The first step to reducing your carbon footprint is knowing what it is. That might sound impossible, but there are actually online calculators you can use to get a rough estimate of your carbon consumption, based on lifestyle factors like how much you travel, how much electricity you use, and what you eat. Beyond general advice, like knowing that you should eat less red meat, your carbon footprint can be a helpful marker for knowing which of your daily activities has the highest cost to the environment.
How to Calculate Your Carbon Footprint
Your carbon footprint is the total amount of greenhouse gases (such as carbon dioxide and methane) that's created by your actions. You can calculate it by using an online carbon footprint calculator, such as this one from the Arbor Day Foundation. You'll fill in a series of questions about your household income, modes of transportation and miles travelled, heating and water usage, the square footage of your home, and your diet.
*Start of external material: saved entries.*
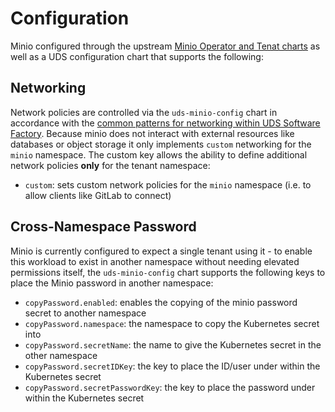 # Configuration

Minio configured through the upstream [Minio Operator and Tenat charts](https://github.com/minio/operator/tree/master/helm) as well as a UDS configuration chart that supports the following:

## Networking

Network policies are controlled via the `uds-minio-config` chart in accordance with the [common patterns for networking within UDS Software Factory](https://github.com/defenseunicorns/uds-software-factory/blob/main/docs/networking.md).  Because minio does not interact with external resources like databases or object storage it only implements `custom` networking for the `minio` namespace. The custom key allows the ability to define additional network policies **only** for the tenant namespace:

- `custom`: sets custom network policies for the `minio` namespace (i.e. to allow clients like GitLab to connect)

## Cross-Namespace Password

Minio is currently configured to expect a single tenant using it - to enable this workload to exist in another namespace without needing elevated permissions itself, the `uds-minio-config` chart supports the following keys to place the Minio password in another namespace:

- `copyPassword.enabled`: enables the copying of the minio password secret to another namespace
- `copyPassword.namespace`: the namespace to copy the Kubernetes secret into
- `copyPassword.secretName`: the name to give the Kubernetes secret in the other namespace
- `copyPassword.secretIDKey`: the key to place the ID/user under within the Kubernetes secret
- `copyPassword.secretPasswordKey`: the key to place the password under within the Kubernetes secret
When you finish, you'll receive your total carbon footprint (in metric tons per year) and a helpful visual chart that shows the areas in which you're using the most carbon.
What That Means
While it's hard get a perfect estimate, your results are a helpful overview of how much carbon you're using in your daily life. (You might be stunned by the number — I know I was!) What I found most helpful was not just knowing how much carbon I was using, but the areas in which I used the most. My electricity usage, for instance, is something I hadn't given much thought, but it's an incredibly easy area to cut back. Kitchen appliances like my toaster now stay unplugged unless I'm using them. Needless to say, my travel has decreased over the last year, but I know to be more mindful of it in the future, and to choose driving over flying when I can.
What You Can Do About It
The massive complexity that is climate change can feel overwhelming some days, and seeing your carbon footprint in the tons might not help that feeling. That's why it's so important to remember that there are actionable steps we can all take.
One of the easiest ways to offset your carbon emission is donating. Many carbon footprint calculators, such as the Arbor Day Foundation's, lead you to an option to offset your carbon emission, asking for $20 per metric ton. If you can't pay off your total emissions, Arbor Day includes helpful markers such as the carbon emission of one flight or of the average miles driven per year. When shopping online, many companies also offer the option to offset the carbon created from shipping your package, which usually costs just cents rather than dollars. Or you could try out something like EcoCart, a new company that partners with e-commerce brands on their carbon neutral goals, so that all you have to do is add a free Chrome extension to neutralise your online shopping.
Donating is a straightforward way to offset your carbon emission, but it's important to work on reducing it, too. A great place to start is by looking at the areas in which you use the most carbon, and exploring ways to reduce your usage. This can be as simple as unplugging appliances, turning off lights, and walking instead of driving when possible. You can even use tools like the MorningStar Farms Veg Effect Calculator to see how making plant-based swaps can help reduce the carbon emission of what you eat.
Rather than letting your carbon footprint hang over your head, think of it as something you can take action to reduce. After all, knowledge is power, and the more you know about your carbon emission, the easier it is to decrease it. Starting with reduced carbon emission in your own home is one more way to help the planet, and home, we all share.